From the line containing "Usage statement" down to the line containing "Native Application  ###" in the records below, reproduce every line exactly, ends included, and omit all others.

BEGIN Extracted entries

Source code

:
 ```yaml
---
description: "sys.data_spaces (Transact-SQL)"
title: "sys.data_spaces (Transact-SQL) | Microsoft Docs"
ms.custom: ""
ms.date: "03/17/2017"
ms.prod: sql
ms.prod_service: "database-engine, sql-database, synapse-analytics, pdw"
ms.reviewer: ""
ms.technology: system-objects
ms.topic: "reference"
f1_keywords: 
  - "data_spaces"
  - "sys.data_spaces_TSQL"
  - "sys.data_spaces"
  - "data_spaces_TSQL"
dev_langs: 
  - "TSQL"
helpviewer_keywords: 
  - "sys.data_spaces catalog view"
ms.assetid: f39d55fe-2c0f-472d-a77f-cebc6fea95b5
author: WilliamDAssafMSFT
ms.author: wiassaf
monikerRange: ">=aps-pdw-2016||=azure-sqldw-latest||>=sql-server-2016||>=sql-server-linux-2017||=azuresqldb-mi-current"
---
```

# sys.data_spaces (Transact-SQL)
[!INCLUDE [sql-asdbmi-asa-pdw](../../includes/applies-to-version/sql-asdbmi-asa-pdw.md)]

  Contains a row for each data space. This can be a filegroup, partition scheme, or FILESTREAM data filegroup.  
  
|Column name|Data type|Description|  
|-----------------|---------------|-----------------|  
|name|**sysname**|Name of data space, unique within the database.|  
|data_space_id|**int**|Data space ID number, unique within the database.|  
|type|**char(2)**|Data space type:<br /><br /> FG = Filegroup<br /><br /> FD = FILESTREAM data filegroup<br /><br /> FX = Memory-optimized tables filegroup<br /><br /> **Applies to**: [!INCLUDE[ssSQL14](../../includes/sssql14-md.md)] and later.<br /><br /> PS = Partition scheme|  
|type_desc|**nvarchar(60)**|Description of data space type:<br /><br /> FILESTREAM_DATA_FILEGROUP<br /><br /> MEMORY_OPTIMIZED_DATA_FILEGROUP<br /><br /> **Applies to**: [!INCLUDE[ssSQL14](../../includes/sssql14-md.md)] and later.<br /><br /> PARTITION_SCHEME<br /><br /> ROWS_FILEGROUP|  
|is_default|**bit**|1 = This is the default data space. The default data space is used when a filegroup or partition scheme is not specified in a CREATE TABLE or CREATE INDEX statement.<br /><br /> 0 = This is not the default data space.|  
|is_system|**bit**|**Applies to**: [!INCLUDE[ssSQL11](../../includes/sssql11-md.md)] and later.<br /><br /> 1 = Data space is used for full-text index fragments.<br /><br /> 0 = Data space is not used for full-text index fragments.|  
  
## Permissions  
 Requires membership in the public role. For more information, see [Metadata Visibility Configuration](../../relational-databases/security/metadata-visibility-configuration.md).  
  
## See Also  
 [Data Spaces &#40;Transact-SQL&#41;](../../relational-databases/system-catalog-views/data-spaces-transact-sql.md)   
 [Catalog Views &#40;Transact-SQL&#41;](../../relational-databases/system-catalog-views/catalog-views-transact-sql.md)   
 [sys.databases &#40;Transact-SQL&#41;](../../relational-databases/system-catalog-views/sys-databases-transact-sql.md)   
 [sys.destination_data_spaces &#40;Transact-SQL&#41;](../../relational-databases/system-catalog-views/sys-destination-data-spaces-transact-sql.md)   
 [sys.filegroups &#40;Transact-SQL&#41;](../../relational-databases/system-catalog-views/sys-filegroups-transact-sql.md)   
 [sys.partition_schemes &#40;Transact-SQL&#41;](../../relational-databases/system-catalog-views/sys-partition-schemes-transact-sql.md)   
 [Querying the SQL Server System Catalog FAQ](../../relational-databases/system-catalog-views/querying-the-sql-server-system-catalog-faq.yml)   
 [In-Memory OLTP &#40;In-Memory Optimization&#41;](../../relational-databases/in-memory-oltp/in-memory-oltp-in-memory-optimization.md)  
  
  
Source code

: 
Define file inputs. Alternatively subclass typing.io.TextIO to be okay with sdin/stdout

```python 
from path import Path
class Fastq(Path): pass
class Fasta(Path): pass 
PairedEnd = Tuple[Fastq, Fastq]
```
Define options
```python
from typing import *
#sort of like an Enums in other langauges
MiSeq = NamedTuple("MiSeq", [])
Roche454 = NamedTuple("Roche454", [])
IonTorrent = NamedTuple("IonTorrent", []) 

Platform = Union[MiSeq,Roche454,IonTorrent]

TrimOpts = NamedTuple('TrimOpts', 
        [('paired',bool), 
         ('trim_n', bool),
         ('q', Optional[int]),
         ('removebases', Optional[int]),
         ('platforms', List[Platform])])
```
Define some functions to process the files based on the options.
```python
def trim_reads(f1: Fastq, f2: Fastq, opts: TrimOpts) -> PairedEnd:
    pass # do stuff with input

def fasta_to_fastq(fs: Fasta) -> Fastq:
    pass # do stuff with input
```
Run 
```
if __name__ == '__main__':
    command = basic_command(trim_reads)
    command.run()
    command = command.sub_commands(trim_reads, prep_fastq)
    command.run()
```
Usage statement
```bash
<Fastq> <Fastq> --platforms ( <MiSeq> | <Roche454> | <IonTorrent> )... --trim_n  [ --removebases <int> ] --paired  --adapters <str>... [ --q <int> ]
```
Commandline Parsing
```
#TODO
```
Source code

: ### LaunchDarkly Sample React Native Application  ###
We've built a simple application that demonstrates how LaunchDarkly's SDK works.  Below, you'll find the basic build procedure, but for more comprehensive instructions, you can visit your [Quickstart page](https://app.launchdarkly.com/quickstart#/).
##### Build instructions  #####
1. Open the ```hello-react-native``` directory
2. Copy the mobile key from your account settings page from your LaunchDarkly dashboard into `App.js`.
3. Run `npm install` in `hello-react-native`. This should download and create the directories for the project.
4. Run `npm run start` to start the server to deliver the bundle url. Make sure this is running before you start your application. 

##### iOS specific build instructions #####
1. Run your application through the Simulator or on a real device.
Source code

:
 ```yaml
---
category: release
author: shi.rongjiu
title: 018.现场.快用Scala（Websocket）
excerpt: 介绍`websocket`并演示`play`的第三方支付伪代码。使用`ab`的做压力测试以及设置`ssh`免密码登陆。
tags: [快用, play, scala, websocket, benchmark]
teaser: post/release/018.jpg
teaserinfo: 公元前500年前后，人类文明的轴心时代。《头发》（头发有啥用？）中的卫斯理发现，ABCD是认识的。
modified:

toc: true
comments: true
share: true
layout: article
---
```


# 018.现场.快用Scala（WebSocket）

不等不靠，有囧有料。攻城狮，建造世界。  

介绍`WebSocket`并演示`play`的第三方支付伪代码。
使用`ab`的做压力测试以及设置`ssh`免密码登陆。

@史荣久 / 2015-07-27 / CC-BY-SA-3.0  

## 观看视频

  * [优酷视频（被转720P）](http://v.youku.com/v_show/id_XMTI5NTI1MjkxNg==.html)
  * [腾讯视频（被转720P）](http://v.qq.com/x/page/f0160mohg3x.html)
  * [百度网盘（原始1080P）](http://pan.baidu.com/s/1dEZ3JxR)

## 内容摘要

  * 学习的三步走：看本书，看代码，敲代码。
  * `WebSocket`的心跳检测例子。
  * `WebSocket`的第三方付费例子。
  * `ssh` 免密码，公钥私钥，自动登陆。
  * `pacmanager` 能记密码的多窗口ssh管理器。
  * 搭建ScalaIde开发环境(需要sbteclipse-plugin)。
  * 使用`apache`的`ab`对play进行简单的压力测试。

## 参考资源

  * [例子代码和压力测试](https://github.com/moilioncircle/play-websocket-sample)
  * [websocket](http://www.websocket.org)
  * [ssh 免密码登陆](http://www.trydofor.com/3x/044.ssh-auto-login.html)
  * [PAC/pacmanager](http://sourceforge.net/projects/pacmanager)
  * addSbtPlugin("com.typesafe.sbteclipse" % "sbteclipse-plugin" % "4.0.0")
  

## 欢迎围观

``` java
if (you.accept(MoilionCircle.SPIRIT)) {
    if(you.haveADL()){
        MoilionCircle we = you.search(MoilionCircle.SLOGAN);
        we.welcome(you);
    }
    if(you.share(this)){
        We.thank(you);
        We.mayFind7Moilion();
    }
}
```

END Extracted entries

Response area |
Usage statement
```bash
<Fastq> <Fastq> --platforms ( <MiSeq> | <Roche454> | <IonTorrent> )... --trim_n  [ --removebases <int> ] --paired  --adapters <str>... [ --q <int> ]
```
Commandline Parsing
```
#TODO
```
Source code

: ### LaunchDarkly Sample React Native Application  ###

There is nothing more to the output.